The treatment should be delayed or canceled if the patient recently underwent dental procedures, had a recent procedure compromising the skin barrier, or has an active systemic or skin infection, inflammation, or autoimmune as well as granulomatous disease [14, 67]. Additionally, patients with an allergy to bee or wasp stings may also have an allergy to hyaluronidase [71]. This may prevent effective treatment in the event of an LOR and so treatment of these individuals should also be avoided. In the future, screening patients for their HLA status could identify predispositions to LORs, although larger trials are required to confirm the link between HLA genotype and immune-mediated reactions [7]. At least 1 week prior to injection, patients should be contacted to ensure they understand selection criteria and that they have received instructions on medication and food to avoid before injection [5]. Medications that impair the ability of platelets to function (i.e., nonsteroidal anti-inflammatories), anticoagulants, and certain foods (e.g., grapefruit) contribute to an increased risk of bruising [72], and patients should be informed of this before undergoing treatment with HA dermal fillers. The CARE board particularly emphasizes the importance of educating patients about the procedure and its associated risks, and subsequently obtaining detailed and comprehensive informed consent.

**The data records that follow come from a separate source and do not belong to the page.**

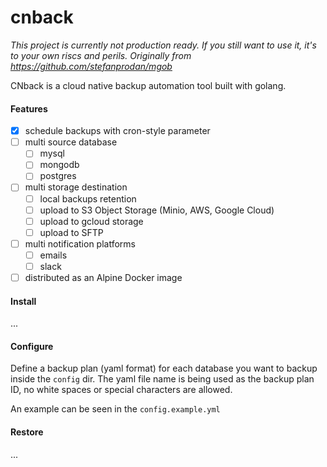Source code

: # cnback

*This project is currently not production ready. If you still want to use it, it's to your own riscs and perils.
Originally from https://github.com/stefanprodan/mgob*

CNback is a cloud native backup automation tool built with golang.

#### Features

- [x] schedule backups with cron-style parameter
- [ ] multi source database
  - [ ] mysql
  - [ ] mongodb
  - [ ] postgres
- [ ] multi storage destination
  - [ ] local backups retention
  - [ ] upload to S3 Object Storage (Minio, AWS, Google Cloud)
  - [ ] upload to gcloud storage
  - [ ] upload to SFTP
- [ ] multi notification platforms
  - [ ] emails
  - [ ] slack
- [ ] distributed as an Alpine Docker image

#### Install

...

#### Configure

Define a backup plan (yaml format) for each database you want to backup inside the `config` dir. 
The yaml file name is being used as the backup plan ID, no white spaces or special characters are allowed.

An example can be seen in the `config.example.yml`

#### Restore

...
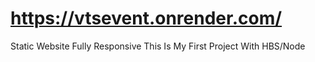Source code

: # https://vtsevent.onrender.com/

Static Website Fully Responsive 
This Is My First Project With HBS/Node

Injection Procedure and Technique
The anatomical location influences the level of risk associated with the procedure [14]. For instance, as mentioned previously, injection into the lips is associated with late-onset nodules, while intramuscular injection is associated with LORs in general [3, 12]. To mitigate the risk of LORs, product selection should carefully consider anatomical location and injection depth, with a caution against intramuscular injection recommended by the CARE board [14]. Avoiding products linked to LORs, such as those utilizing LMW-HA, is recommended by 90% of practitioners in an Asia–Pacific survey as a means of reducing LORs [67] and is also advised by the CARE board experts. Additionally, using the smallest possible bolus is advised to prevent mechanical irritation and inflammatory cascade activation [5, 14, 38, 67]. It is critical that the injector must thoroughly understand the product’s rheological properties [67] and refrain from mixing products of different rheology as it makes it difficult to determine the cause of an issue in the event of an LOR. Any areas of localized active inflammation or inflammatory skin conditions should be avoided, or treatment should be delayed in these individuals [38].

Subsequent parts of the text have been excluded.